Michael Vartabedian, area director of the International Association of Machinists and Aerospace Workers, which represents 400 machinists in Lynn, said the two sides will meet on Thursday.
At issue is Gov. Charlie Baker’s plan to privatize repair work for the T’s buses at its Lynn, Quincy, and Boston facilities.
Vartabedian said if past negotiations are any indication, union workers will be left out in the cold.
“I don’t want to torpedo it since the T says they are willing to negotiate and we will,” he said. “But if it follows the pattern they’re pursuing, there will be no negotiation on their side. We will meet for an hour or so and nothing will be discussed.”

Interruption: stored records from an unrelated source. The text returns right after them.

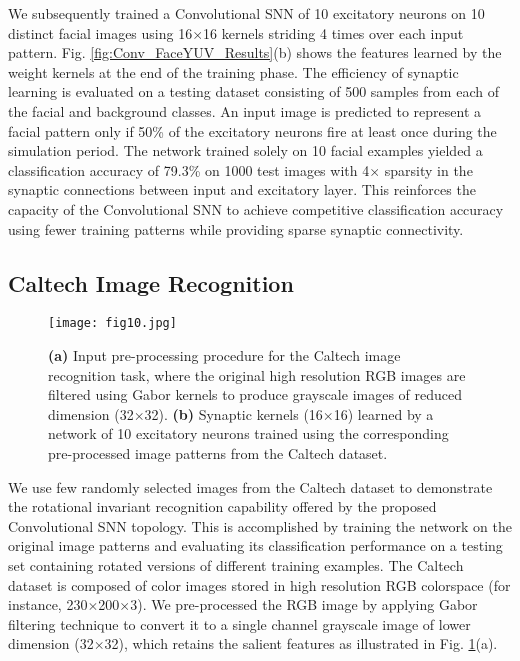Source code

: \documentclass[journal, onecolumn]{IEEEtran}
\begin{document}
We subsequently trained a Convolutional SNN of 10 excitatory neurons on 10 distinct facial images using 16$\times$16 kernels striding 4 times over each input pattern. Fig. \ref{fig:Conv_FaceYUV_Results}(b) shows the features learned by the weight kernels at the end of the training phase. The efficiency of synaptic learning is evaluated on a testing dataset consisting of 500 samples from each of the facial and background classes. An input image is predicted to represent a facial pattern only if 50\% of the excitatory neurons fire at least once during the simulation period. The network trained solely on 10 facial examples yielded a classification accuracy of 79.3\% on 1000 test images with 4$\times$ sparsity in the synaptic connections between input and excitatory layer. This reinforces the capacity of the Convolutional SNN to achieve competitive classification accuracy using fewer training patterns while providing sparse synaptic connectivity.

\subsection*{\normalsize\bf{Caltech Image Recognition}}
\begin{figure}[!t]
\centering
\texttt{[image: fig10.jpg]}
\caption{\textbf{(a)} Input pre-processing procedure for the Caltech image recognition task, where the original high resolution RGB images are filtered using Gabor kernels to produce grayscale images of reduced dimension (32$\times$32). \textbf{(b)} Synaptic kernels (16$\times$16) learned by a network of 10 excitatory neurons trained using the corresponding pre-processed image patterns from the Caltech dataset.}
\label{fig:Conv_Caltech_Results}
\end{figure}

We use few randomly selected images from the Caltech dataset \cite{fei2007learning} to demonstrate the rotational invariant recognition capability offered by the proposed Convolutional SNN topology. This is accomplished by training the network on the original image patterns and evaluating its classification performance on a testing set containing rotated versions of different training examples. The Caltech dataset is composed of color images stored in high resolution RGB colorspace (for instance, 230$\times$200$\times$3). We pre-processed the RGB image by applying Gabor filtering \cite{jain1997object} technique to convert it to a single channel grayscale image of lower dimension (32$\times$32), which retains the salient features as illustrated in Fig. \ref{fig:Conv_Caltech_Results}(a).
\end{document}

The Baker administration has the green light to shift work to the private sector, where the T argues costs will be lower. In 2015, the Legislature cleared the way for greater privatization of T services. Lawmakers approved a three-year suspension of the Pacheco Law, the measure which requires state agencies to prove that outsourcing would save money, before they privatize positions.
Sen. Marc Pacheco (D-Taunton) championed the measure in 1993, after the state privatized three dozen operations in three years. The plan became law over former Gov. William Weld’s veto. It imposes a strict series of tests before a service can be privatized. The conservative Pioneer Institute says the law has cost taxpayers $450 million in savings in the last decade.
Last year, the T’s Fiscal and Management Control Board approved a two-year, $7.7 million contract to Brink’s Inc. to perform cash collection operations that had previously been handled by the T. The transit agency said the move is expected to reduce spending for cash processing by more than half, saving taxpayers at least $8 million a year.
Of the 16 public regional transit agencies in Massachusetts, only one, the MBTA, does not outsource its bus maintenance work. The T said it can cut the hourly worker compensation from a base rate of $36.80, plus additional benefits costs, to $18 per hour, by privatizing the Lynn garage.
Bus mechanics say they have voluntarily deferred a 2.5 percent raise scheduled for July 1 and are willing to discuss other concessions.
Joe Pesaturo, a spokesman for acting MBTA Interim General Manager Steve Poftak, said in an email he had “no interest in conducting negotiations in the media.”
On Monday, union members were joined by U.S. Sen. Edward Markey (D), state Sen. Thomas M. McGee (D-Lynn), and state Reps. Brendan Crighton (D-Lynn) and Daniel Cahill (D-Lynn).
Mayor Judith Flanagan Kennedy said she supports the Baker administration.
“I can’t fault the governor for trying to cut costs,” she said.
On Tuesday, the T named former General Electric executive Luis Manuel Ramirez as its new general manager. At $320,000 a year, he is scheduled to take the high profile job next month.